● TASK REQUIREMENTS:
Lines with the word "NameError" are the ones wanted. Copy each of them from the entries below.

● MATERIAL FOR THE TASK:
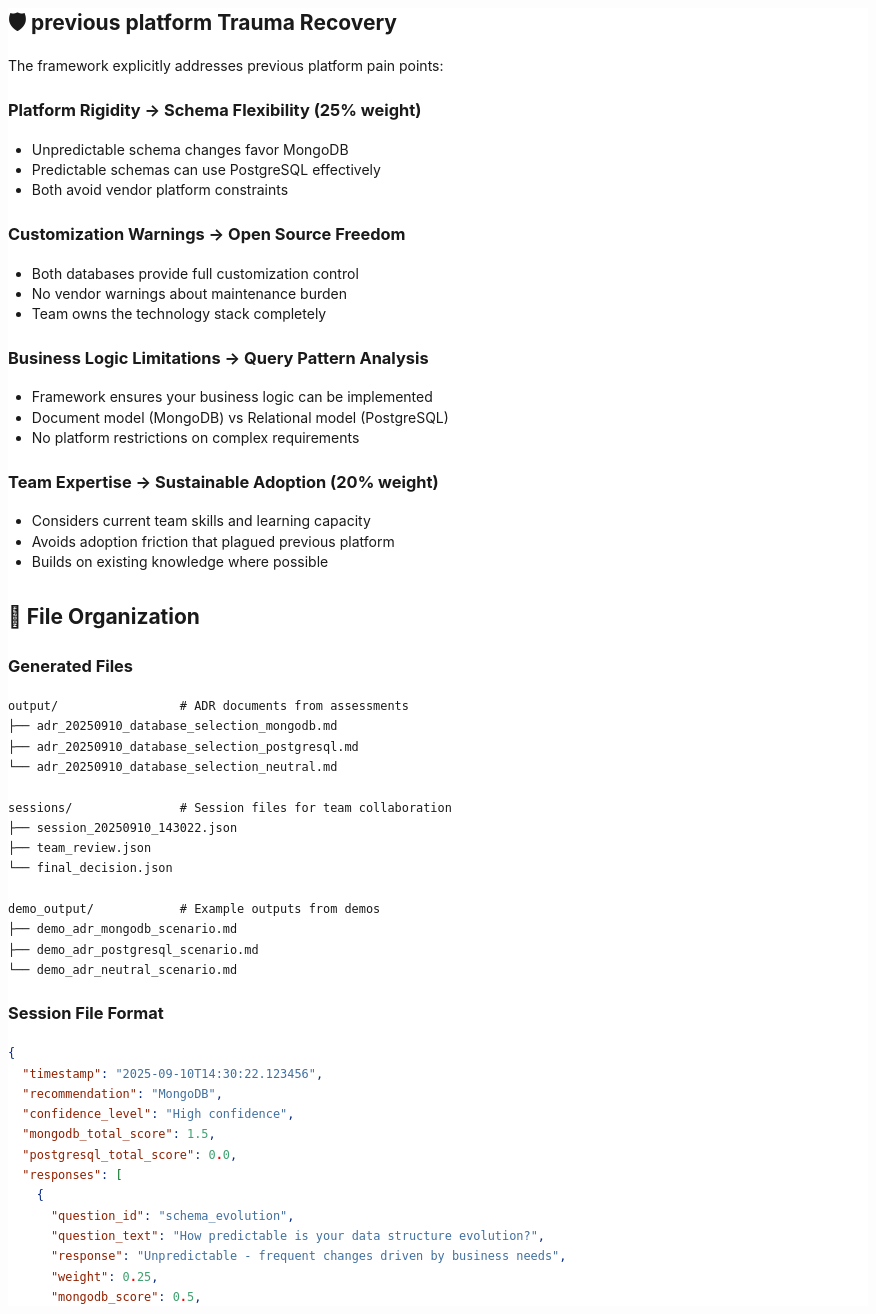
 ```
```

## 🛡️ previous platform Trauma Recovery

The framework explicitly addresses previous platform pain points:

### Platform Rigidity → Schema Flexibility (25% weight)
- Unpredictable schema changes favor MongoDB
- Predictable schemas can use PostgreSQL effectively
- Both avoid vendor platform constraints

### Customization Warnings → Open Source Freedom  
- Both databases provide full customization control
- No vendor warnings about maintenance burden
- Team owns the technology stack completely

### Business Logic Limitations → Query Pattern Analysis
- Framework ensures your business logic can be implemented
- Document model (MongoDB) vs Relational model (PostgreSQL)
- No platform restrictions on complex requirements

### Team Expertise → Sustainable Adoption (20% weight)
- Considers current team skills and learning capacity
- Avoids adoption friction that plagued previous platform
- Builds on existing knowledge where possible

## 📁 File Organization

### Generated Files
```
output/                 # ADR documents from assessments
├── adr_20250910_database_selection_mongodb.md
├── adr_20250910_database_selection_postgresql.md  
└── adr_20250910_database_selection_neutral.md

sessions/               # Session files for team collaboration
├── session_20250910_143022.json
├── team_review.json
└── final_decision.json

demo_output/            # Example outputs from demos
├── demo_adr_mongodb_scenario.md
├── demo_adr_postgresql_scenario.md
└── demo_adr_neutral_scenario.md
```

### Session File Format
```json
{
  "timestamp": "2025-09-10T14:30:22.123456",
  "recommendation": "MongoDB", 
  "confidence_level": "High confidence",
  "mongodb_total_score": 1.5,
  "postgresql_total_score": 0.0,
  "responses": [
    {
      "question_id": "schema_evolution",
      "question_text": "How predictable is your data structure evolution?",
      "response": "Unpredictable - frequent changes driven by business needs",
      "weight": 0.25,
      "mongodb_score": 0.5,
```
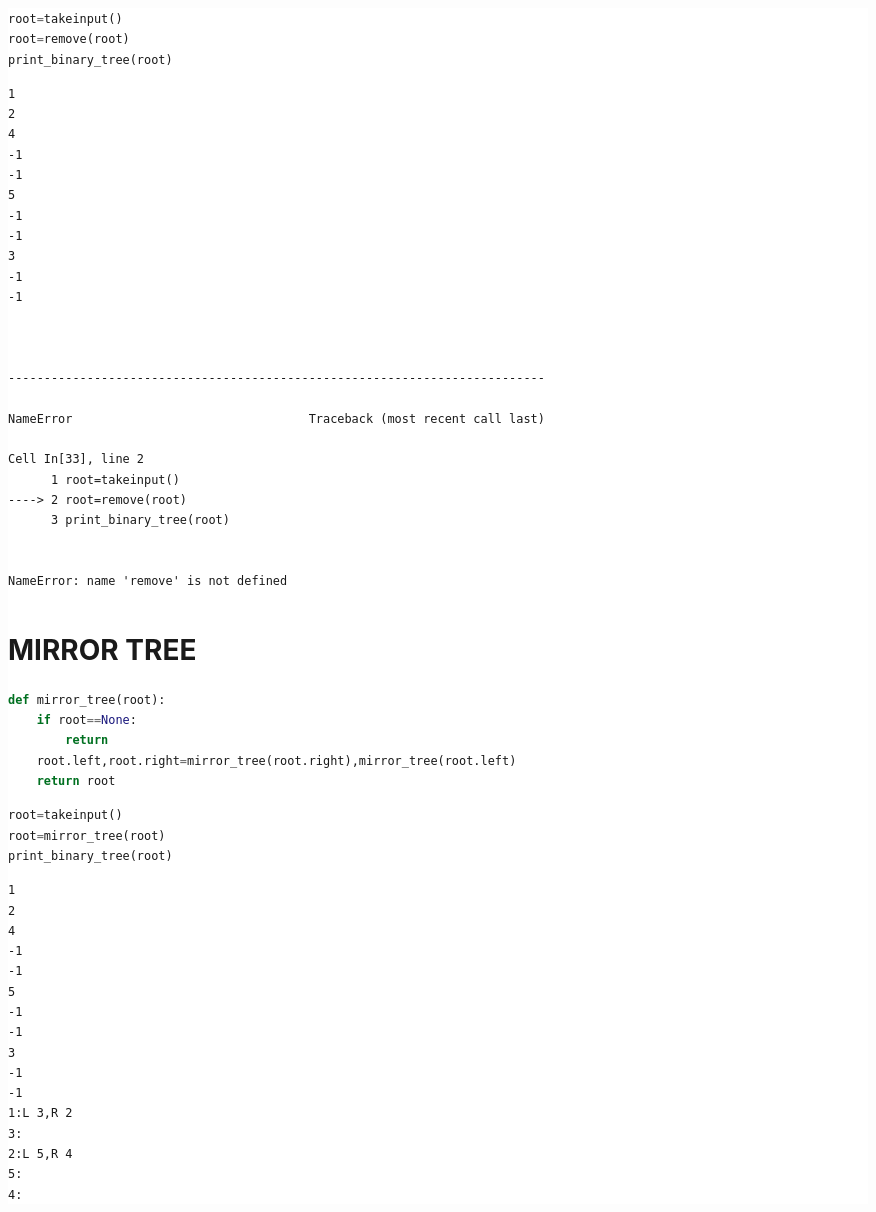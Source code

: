 
```python
root=takeinput()
root=remove(root)
print_binary_tree(root)
```

    1
    2
    4
    -1
    -1
    5
    -1
    -1
    3
    -1
    -1
    


    ---------------------------------------------------------------------------

    NameError                                 Traceback (most recent call last)

    Cell In[33], line 2
          1 root=takeinput()
    ----> 2 root=remove(root)
          3 print_binary_tree(root)
    

    NameError: name 'remove' is not defined


# MIRROR TREE


```python
def mirror_tree(root):
    if root==None:
        return
    root.left,root.right=mirror_tree(root.right),mirror_tree(root.left)
    return root
```


```python
root=takeinput()
root=mirror_tree(root)
print_binary_tree(root)

```

    1
    2
    4
    -1
    -1
    5
    -1
    -1
    3
    -1
    -1
    1:L 3,R 2
    3:
    2:L 5,R 4
    5:
    4:
    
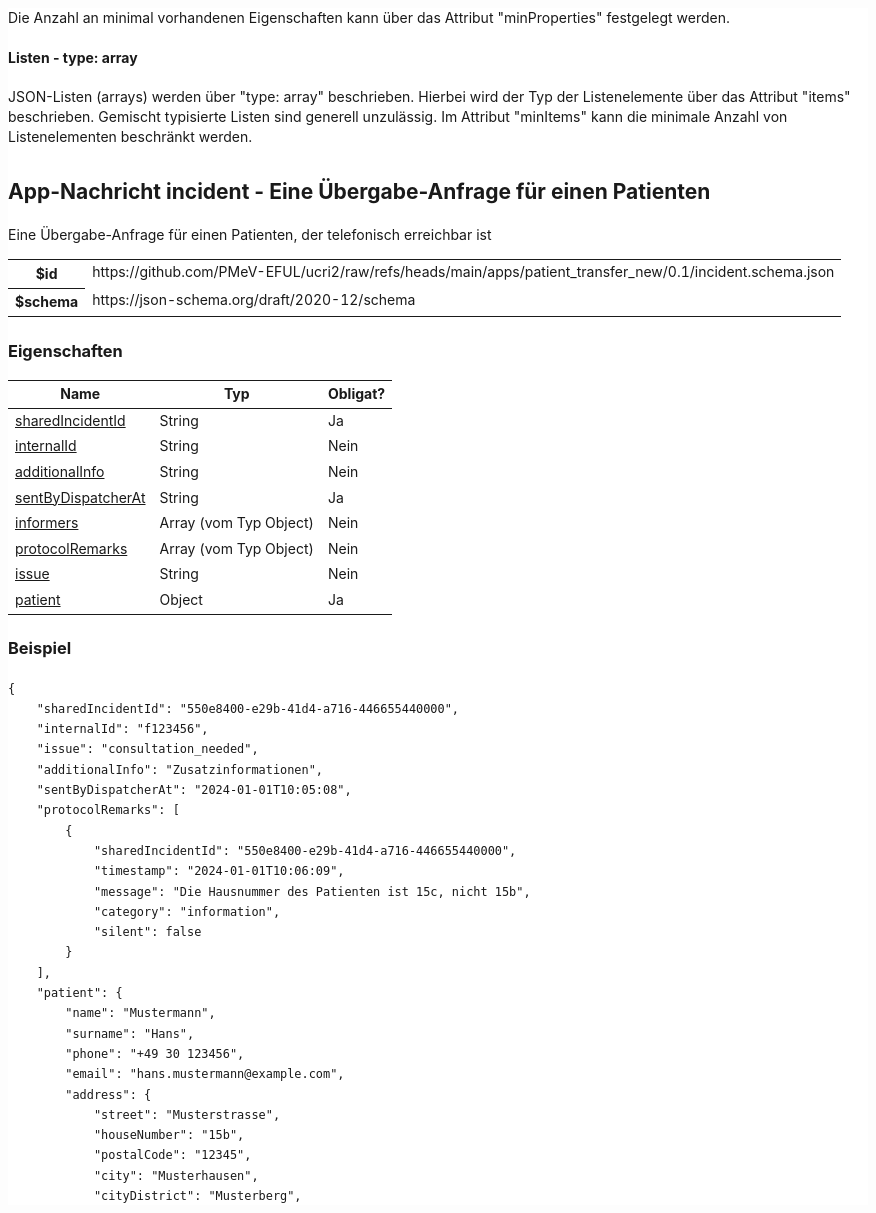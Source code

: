 Die Anzahl an minimal vorhandenen Eigenschaften kann über das Attribut "minProperties" festgelegt werden.
#### Listen - type: array
JSON-Listen (arrays) werden über "type: array" beschrieben. Hierbei wird der Typ der Listenelemente über das Attribut "items" beschrieben. Gemischt typisierte Listen sind generell unzulässig. Im Attribut "minItems" kann die minimale Anzahl von Listenelementen beschränkt werden.


## App-Nachricht incident - Eine Übergabe-Anfrage für einen Patienten

<p>Eine Übergabe-Anfrage für einen Patienten, der telefonisch erreichbar ist</p>

<table>
<tbody>
<tr><th>$id</th><td>https://github.com/PMeV-EFUL/ucri2/raw/refs/heads/main/apps/patient_transfer_new/0.1/incident.schema.json</td></tr>
<tr><th>$schema</th><td>https://json-schema.org/draft/2020-12/schema</td></tr>
</tbody>
</table>

### Eigenschaften

<table class="jssd-properties-table"><thead><tr><th colspan="2">Name</th><th>Typ</th><th>Obligat?</th></tr></thead><tbody><tr><td colspan="2"><a href="#sharedincidentid">sharedIncidentId</a></td><td>String</td><td>Ja</td></tr><tr><td colspan="2"><a href="#internalid">internalId</a></td><td>String</td><td>Nein</td></tr><tr><td colspan="2"><a href="#additionalinfo">additionalInfo</a></td><td>String</td><td>Nein</td></tr><tr><td colspan="2"><a href="#sentbydispatcherat">sentByDispatcherAt</a></td><td>String</td><td>Ja</td></tr><tr><td colspan="2"><a href="#informers">informers</a></td><td>Array (vom Typ Object)</td><td>Nein</td></tr><tr><td colspan="2"><a href="#protocolremarks">protocolRemarks</a></td><td>Array (vom Typ Object)</td><td>Nein</td></tr><tr><td colspan="2"><a href="#issue">issue</a></td><td>String</td><td>Nein</td></tr><tr><td colspan="2"><a href="#patient">patient</a></td><td>Object</td><td>Ja</td></tr></tbody></table>


### Beispiel



```
{
    "sharedIncidentId": "550e8400-e29b-41d4-a716-446655440000",
    "internalId": "f123456",
    "issue": "consultation_needed",
    "additionalInfo": "Zusatzinformationen",
    "sentByDispatcherAt": "2024-01-01T10:05:08",
    "protocolRemarks": [
        {
            "sharedIncidentId": "550e8400-e29b-41d4-a716-446655440000",
            "timestamp": "2024-01-01T10:06:09",
            "message": "Die Hausnummer des Patienten ist 15c, nicht 15b",
            "category": "information",
            "silent": false
        }
    ],
    "patient": {
        "name": "Mustermann",
        "surname": "Hans",
        "phone": "+49 30 123456",
        "email": "hans.mustermann@example.com",
        "address": {
            "street": "Musterstrasse",
            "houseNumber": "15b",
            "postalCode": "12345",
            "city": "Musterhausen",
            "cityDistrict": "Musterberg",
```
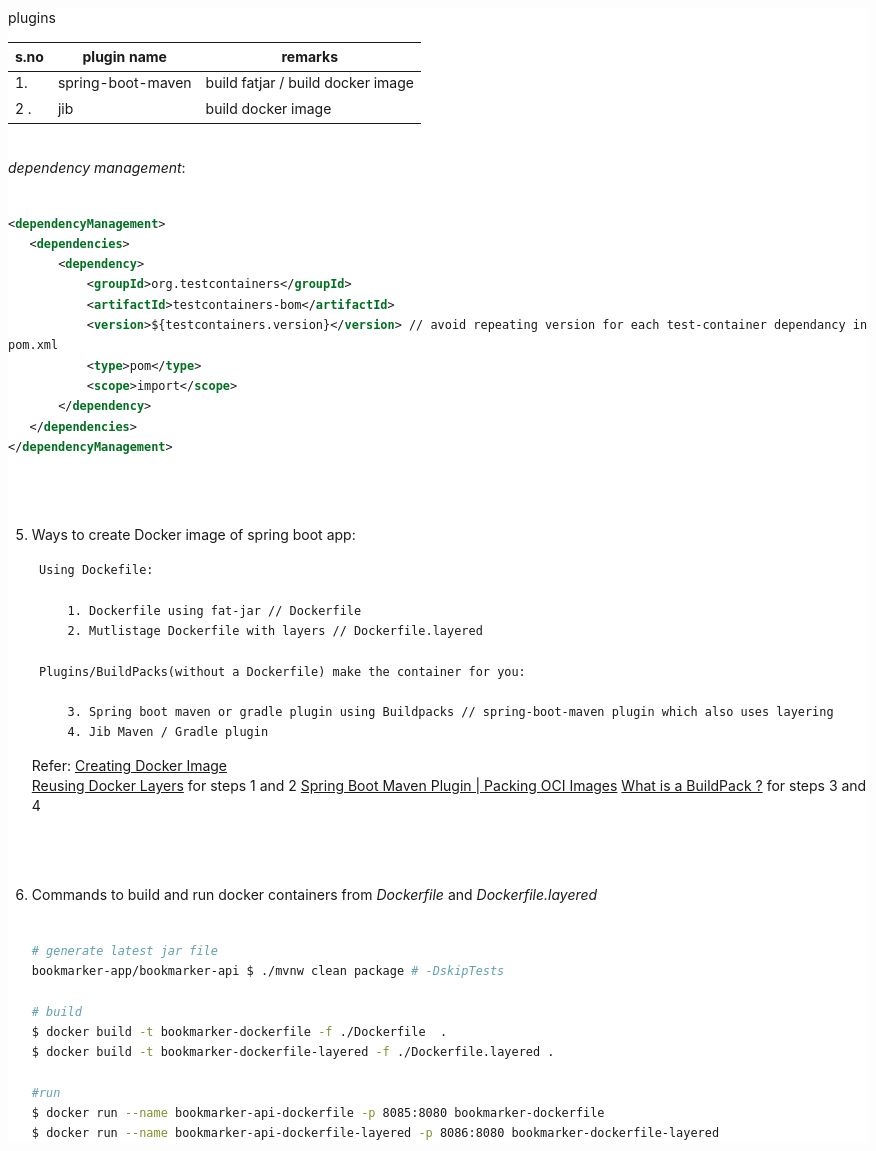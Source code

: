  plugins

| s.no | plugin name       | remarks                           | 
|------|-------------------|-----------------------------------|
| 1.   | spring-boot-maven | build fatjar / build docker image |
| 2 .  | jib               | build docker image                | 

 <br>
 <em>dependency management</em>: 
 <br>
 
 ```xml

<dependencyManagement>
    <dependencies>
        <dependency>
            <groupId>org.testcontainers</groupId>
            <artifactId>testcontainers-bom</artifactId>
            <version>${testcontainers.version}</version> // avoid repeating version for each test-container dependancy in pom.xml
            <type>pom</type>
            <scope>import</scope>
        </dependency>
    </dependencies>
</dependencyManagement>
 ```


<br><br>

5. Ways to create Docker image of spring boot app: 
      ```
       Using Dockefile: 
   
           1. Dockerfile using fat-jar // Dockerfile
           2. Mutlistage Dockerfile with layers // Dockerfile.layered 
   
       Plugins/BuildPacks(without a Dockerfile) make the container for you: 
   
           3. Spring boot maven or gradle plugin using Buildpacks // spring-boot-maven plugin which also uses layering 
           4. Jib Maven / Gradle plugin  
      ```

   Refer:  [Creating Docker Image](https://www.baeldung.com/spring-boot-docker-images#traditional-docker-builds) <br>
           [Reusing Docker Layers](https://www.baeldung.com/docker-layers-spring-boot) for steps 1 and 2 
           [Spring Boot Maven Plugin | Packing OCI Images](https://docs.spring.io/spring-boot/docs/current/maven-plugin/reference/htmlsingle/#build-image)
           [What is a BuildPack ?](https://youtu.be/d_L_AZyocWA) for steps 3 and 4

<br>
<br>
   
6. Commands to build and run docker containers from <em>Dockerfile</em> and <em>Dockerfile.layered</em>
   ```bash
   
   # generate latest jar file
   bookmarker-app/bookmarker-api $ ./mvnw clean package # -DskipTests
   
   # build
   $ docker build -t bookmarker-dockerfile -f ./Dockerfile  .
   $ docker build -t bookmarker-dockerfile-layered -f ./Dockerfile.layered .
   
   #run
   $ docker run --name bookmarker-api-dockerfile -p 8085:8080 bookmarker-dockerfile
   $ docker run --name bookmarker-api-dockerfile-layered -p 8086:8080 bookmarker-dockerfile-layered
   ```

● SOLUTION TO THE PROBLEM:
    NameError                                 Traceback (most recent call last)
    NameError: name 'remove' is not defined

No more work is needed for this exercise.